The world was dark by the time her horses finally carried her up the road to the Cottage.
“Is this all there is?” complained Mrs. Delannoy, looking up at its shadow on the hill.
“It looks bigger in the daylight,” said Rhema, but in her heart she also found the Cottage small in comparison to the palaces to which she had become accustomed. She had remembered it as bigger.
Her entourage – thank the Lord! – was safely stowed away in the left wing of the house, leaving her alone with her family. How surreal to be curled up in her nightdress, in the big red chair, listening to Roger regale her with tales about his teenage antics as if nothing had ever changed!
“Bertand Moss is our strongest player really,” Roger said, “But they made me the lead hitter anyway. That's probably because they're all intimidated by me now because your my sister.”
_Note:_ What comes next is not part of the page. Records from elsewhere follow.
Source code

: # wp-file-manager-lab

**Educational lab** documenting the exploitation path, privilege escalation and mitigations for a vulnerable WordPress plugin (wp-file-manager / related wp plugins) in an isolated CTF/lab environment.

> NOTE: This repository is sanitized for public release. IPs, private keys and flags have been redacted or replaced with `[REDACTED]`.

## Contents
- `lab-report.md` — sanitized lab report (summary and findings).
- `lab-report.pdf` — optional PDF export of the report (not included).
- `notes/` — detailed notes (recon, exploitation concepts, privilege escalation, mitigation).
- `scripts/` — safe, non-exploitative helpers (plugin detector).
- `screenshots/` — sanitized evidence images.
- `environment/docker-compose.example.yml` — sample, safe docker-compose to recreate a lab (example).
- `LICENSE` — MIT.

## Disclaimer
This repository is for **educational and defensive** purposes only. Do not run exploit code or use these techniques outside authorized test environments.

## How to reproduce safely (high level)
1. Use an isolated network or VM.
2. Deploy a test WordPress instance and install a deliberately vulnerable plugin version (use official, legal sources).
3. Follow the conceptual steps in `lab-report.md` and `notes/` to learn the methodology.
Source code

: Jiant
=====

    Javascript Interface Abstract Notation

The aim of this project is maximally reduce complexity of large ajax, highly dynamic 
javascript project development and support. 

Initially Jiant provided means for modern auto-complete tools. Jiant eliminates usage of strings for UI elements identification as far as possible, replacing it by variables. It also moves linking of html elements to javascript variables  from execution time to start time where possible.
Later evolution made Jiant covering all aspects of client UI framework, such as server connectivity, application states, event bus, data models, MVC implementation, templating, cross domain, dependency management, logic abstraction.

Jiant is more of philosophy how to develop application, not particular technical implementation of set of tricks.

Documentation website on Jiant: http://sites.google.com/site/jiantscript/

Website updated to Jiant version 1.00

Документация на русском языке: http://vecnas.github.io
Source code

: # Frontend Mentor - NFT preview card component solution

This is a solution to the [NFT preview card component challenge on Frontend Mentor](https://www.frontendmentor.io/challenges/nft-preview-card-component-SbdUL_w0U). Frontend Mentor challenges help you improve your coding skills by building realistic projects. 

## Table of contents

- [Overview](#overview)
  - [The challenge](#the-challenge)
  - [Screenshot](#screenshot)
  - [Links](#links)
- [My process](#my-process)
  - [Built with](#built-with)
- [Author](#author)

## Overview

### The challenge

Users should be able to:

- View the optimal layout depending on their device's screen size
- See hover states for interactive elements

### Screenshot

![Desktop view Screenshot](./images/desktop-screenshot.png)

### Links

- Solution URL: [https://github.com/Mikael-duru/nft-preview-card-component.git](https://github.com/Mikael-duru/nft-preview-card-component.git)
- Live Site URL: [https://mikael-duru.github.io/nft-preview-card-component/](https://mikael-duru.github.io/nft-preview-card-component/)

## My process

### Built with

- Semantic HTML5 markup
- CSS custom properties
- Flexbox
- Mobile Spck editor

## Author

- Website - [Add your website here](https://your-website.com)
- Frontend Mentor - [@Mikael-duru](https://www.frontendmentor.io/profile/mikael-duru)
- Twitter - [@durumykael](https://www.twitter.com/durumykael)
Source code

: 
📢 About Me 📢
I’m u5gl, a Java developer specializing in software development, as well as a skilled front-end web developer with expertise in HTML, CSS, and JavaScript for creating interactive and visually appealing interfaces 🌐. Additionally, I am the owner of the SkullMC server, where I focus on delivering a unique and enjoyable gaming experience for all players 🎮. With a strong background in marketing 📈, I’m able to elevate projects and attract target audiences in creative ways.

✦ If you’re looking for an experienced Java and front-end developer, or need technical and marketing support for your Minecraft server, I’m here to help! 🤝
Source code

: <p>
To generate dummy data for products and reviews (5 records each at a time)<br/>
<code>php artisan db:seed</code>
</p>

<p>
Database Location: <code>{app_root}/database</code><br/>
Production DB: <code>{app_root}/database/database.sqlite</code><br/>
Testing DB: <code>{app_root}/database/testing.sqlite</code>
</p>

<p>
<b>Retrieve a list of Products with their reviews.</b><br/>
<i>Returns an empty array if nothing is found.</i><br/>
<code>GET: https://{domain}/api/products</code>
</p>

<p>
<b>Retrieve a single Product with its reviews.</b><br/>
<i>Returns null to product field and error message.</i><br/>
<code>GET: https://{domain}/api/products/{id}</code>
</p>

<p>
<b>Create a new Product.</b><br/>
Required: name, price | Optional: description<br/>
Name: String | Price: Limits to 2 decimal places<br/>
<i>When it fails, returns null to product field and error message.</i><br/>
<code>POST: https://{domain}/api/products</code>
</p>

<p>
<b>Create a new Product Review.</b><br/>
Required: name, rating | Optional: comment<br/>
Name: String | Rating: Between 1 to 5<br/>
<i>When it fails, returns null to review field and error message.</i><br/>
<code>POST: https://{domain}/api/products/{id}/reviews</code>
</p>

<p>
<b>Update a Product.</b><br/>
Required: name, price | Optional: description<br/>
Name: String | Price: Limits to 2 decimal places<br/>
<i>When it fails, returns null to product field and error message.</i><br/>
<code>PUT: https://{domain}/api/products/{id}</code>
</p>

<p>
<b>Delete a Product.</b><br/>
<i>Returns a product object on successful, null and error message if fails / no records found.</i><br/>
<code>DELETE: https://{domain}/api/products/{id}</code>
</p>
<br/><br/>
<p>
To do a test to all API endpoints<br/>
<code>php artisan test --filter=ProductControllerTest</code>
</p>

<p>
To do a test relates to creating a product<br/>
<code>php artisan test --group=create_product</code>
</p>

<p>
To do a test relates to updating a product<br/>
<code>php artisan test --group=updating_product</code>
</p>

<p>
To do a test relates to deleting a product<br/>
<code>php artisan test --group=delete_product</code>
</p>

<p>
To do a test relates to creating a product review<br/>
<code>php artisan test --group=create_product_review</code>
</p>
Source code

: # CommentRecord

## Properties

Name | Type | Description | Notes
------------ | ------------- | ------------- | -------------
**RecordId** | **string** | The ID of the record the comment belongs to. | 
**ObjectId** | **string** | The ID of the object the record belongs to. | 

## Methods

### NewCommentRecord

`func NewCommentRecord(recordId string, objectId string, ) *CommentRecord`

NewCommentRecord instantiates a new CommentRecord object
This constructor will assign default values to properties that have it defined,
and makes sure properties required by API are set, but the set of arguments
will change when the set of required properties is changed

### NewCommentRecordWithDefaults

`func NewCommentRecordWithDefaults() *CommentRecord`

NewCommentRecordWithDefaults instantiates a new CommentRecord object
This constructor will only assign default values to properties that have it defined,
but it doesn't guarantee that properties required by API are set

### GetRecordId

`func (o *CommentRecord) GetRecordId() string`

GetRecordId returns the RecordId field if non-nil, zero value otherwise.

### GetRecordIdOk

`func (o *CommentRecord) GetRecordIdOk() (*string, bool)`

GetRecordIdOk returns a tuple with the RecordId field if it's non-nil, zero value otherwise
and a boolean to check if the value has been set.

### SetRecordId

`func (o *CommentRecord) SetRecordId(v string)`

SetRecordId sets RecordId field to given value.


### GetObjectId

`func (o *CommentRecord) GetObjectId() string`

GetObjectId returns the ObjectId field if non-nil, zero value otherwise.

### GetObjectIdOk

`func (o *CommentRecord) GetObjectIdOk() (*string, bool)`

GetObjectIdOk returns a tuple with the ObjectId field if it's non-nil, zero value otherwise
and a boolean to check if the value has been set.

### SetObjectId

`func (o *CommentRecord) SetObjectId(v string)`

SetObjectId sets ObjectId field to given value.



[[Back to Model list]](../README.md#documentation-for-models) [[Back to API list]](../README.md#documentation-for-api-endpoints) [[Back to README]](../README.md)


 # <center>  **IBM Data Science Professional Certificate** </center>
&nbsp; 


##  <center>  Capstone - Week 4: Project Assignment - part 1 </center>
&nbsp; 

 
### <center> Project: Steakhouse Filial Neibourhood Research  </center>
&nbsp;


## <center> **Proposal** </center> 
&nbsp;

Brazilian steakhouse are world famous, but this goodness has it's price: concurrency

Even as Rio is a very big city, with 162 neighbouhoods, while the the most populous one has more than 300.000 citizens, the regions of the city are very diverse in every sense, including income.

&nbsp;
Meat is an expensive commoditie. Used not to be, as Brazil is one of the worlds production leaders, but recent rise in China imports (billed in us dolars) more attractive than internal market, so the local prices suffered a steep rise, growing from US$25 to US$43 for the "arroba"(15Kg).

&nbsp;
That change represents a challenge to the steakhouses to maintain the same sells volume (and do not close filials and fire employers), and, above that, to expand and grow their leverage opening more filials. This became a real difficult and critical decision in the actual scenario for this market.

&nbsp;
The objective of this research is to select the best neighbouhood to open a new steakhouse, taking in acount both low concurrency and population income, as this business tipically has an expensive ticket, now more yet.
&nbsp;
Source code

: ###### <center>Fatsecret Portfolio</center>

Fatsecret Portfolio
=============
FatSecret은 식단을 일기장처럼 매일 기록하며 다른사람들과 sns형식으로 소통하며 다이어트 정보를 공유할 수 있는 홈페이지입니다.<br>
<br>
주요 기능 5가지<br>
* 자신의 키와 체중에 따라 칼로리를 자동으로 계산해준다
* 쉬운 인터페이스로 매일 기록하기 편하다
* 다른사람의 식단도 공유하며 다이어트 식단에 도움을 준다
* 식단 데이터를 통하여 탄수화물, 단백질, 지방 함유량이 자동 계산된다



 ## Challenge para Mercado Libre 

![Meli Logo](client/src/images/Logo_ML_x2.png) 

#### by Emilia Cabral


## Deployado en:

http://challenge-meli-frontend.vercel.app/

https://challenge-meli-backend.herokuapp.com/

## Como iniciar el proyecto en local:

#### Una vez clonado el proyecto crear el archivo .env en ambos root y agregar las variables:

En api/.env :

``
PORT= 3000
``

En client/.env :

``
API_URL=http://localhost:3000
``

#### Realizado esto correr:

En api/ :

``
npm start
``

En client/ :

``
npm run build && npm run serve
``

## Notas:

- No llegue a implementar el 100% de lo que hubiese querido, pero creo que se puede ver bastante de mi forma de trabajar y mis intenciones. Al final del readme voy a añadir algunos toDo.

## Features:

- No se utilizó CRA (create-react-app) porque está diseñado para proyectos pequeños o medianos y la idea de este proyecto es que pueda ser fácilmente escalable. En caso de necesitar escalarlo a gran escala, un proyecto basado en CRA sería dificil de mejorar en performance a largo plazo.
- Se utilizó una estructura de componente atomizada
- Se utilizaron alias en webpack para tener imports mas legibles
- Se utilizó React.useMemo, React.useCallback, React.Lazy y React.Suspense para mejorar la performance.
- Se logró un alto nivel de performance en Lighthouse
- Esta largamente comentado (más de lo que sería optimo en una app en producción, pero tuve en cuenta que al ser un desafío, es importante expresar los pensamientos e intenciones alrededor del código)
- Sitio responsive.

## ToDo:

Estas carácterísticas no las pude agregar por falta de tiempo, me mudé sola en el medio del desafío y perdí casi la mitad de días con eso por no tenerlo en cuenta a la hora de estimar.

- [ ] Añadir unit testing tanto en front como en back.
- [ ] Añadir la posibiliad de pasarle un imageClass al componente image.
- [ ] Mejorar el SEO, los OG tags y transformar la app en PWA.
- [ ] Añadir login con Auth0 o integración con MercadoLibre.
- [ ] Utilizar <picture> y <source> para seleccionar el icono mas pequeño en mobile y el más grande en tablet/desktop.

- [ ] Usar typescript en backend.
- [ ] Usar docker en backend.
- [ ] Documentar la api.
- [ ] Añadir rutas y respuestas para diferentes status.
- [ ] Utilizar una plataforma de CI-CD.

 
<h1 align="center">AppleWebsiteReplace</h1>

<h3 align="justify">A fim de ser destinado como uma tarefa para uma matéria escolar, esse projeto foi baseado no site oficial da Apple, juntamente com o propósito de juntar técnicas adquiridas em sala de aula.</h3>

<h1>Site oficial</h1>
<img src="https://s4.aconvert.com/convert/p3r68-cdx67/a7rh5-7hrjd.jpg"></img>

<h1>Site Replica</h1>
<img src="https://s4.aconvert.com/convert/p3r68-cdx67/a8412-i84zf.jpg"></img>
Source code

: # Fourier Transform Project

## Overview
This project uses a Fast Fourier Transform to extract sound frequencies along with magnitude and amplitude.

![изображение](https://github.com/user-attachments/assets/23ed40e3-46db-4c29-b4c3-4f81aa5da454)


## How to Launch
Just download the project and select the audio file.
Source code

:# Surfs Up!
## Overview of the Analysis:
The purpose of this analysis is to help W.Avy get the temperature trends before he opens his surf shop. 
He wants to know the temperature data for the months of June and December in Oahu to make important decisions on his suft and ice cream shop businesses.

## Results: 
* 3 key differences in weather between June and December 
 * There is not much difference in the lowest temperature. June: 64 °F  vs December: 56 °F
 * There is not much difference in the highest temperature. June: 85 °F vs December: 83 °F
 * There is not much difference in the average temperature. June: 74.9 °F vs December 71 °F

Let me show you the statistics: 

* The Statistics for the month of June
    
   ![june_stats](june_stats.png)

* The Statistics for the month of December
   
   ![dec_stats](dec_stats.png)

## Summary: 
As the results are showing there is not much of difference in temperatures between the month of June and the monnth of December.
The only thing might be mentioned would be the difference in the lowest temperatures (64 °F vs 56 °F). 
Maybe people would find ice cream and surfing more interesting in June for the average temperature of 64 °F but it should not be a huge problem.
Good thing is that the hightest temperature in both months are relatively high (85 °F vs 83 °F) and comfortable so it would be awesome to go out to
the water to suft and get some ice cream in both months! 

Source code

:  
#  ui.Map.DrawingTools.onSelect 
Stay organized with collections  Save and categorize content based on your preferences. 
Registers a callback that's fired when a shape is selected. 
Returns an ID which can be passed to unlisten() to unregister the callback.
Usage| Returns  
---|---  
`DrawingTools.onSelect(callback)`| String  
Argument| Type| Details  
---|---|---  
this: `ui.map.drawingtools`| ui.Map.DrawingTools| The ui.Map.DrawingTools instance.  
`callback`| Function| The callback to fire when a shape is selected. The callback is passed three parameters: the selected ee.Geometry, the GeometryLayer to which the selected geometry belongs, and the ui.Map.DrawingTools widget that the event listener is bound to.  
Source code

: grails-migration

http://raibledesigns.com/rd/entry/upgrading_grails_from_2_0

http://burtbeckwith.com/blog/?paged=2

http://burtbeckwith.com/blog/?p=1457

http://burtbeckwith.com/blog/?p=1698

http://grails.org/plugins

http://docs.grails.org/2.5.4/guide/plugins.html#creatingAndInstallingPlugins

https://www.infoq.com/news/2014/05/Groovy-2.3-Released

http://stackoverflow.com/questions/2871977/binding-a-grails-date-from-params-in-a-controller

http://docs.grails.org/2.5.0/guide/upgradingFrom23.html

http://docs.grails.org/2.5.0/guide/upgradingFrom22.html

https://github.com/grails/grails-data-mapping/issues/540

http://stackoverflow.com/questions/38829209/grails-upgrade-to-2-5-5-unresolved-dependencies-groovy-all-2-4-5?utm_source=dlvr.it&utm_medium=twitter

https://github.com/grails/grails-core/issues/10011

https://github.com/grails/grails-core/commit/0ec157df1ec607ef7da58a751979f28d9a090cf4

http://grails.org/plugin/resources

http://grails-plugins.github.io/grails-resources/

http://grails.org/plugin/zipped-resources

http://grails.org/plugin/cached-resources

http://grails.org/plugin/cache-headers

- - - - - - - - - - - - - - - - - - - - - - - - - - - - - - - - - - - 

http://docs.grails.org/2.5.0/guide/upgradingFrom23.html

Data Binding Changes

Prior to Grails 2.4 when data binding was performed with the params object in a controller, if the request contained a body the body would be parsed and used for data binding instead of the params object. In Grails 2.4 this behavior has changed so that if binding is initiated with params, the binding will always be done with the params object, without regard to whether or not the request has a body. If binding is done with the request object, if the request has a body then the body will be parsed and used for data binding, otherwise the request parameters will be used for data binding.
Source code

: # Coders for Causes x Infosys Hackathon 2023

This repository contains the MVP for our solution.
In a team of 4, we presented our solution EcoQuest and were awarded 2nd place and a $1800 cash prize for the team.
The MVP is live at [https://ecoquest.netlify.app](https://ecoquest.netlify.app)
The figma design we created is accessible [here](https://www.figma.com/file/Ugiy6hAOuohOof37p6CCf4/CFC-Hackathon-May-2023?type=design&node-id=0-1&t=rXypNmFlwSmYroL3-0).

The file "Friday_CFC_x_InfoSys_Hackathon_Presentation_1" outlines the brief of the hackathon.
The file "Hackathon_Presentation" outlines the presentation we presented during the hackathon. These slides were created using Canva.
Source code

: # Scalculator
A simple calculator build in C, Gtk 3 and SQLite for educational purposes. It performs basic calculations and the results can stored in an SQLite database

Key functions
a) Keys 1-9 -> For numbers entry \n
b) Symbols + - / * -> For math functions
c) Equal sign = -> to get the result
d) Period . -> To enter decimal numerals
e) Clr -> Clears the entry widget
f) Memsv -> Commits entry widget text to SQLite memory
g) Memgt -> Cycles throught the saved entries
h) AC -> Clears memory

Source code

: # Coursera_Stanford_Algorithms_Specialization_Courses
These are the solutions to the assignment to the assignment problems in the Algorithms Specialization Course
“Are you saying this to thank me or to scold me?” said Rhema.
“That depends on how we do against the team from Haswerk.”
Rhema smiled. “Oh, you have no idea how relieved I am to be talking to you about this. All they talk about back at home is politics.”
“Are you much involved in politics, Rhema?” asked her father.
“No,” she answered. “But politics seem to be involved with me.”
“That is the way of it.”
Rhema’s stomach rumbled.
“It is a pity the Cartwellers, that is, Jonathan and Becky could not be here,” said Lady de Frees. “I do not know if you have heard, but Jonathan is going to run for a seat in the House of Gentlemen.” The House of Gentlemen was the lower of the lawmaking bodies in Gallia, for which any free citizen in Gallia could compete for a seat, as opposed to the House of Lords, where her father held a place, into which only those of the nobility could be inaugurated. Wenderry was a small enough district that, unless he had any noteworthy opposition, Jonathan could actually have a chance of joining the Gentlemen.
“Why on earth would he do that?” said Rhema.
“He always wanted to,” said Roger. “Don’t you remember?”
“I had forgotten.”
Her stomach rumbled again. Her appetite for pastries quickly fell away.
“Are you well?” her mother asked.
“I am tired. That is all.” Rhema glanced at a folded copy of the Wenderry Chronicle on the end table.
“You have read it then?”
“Yes,” her father answered. A wrinkle formed above his nose. “Have you?”
“Not yet.”
Lord de Frees sighed and lit his pipe. His wife folded her hands in her lap.
“She doesn’t know?” said Roger.
“Roger knows!”
“Should I deny my son the truth?”
“Why not? You deny your daughters.”
“I have denied you and your sister nothing that you have asked. Neither of you have ever professed interest.”
Rhema uncurled herself and leaned toward him, elbows on her knees.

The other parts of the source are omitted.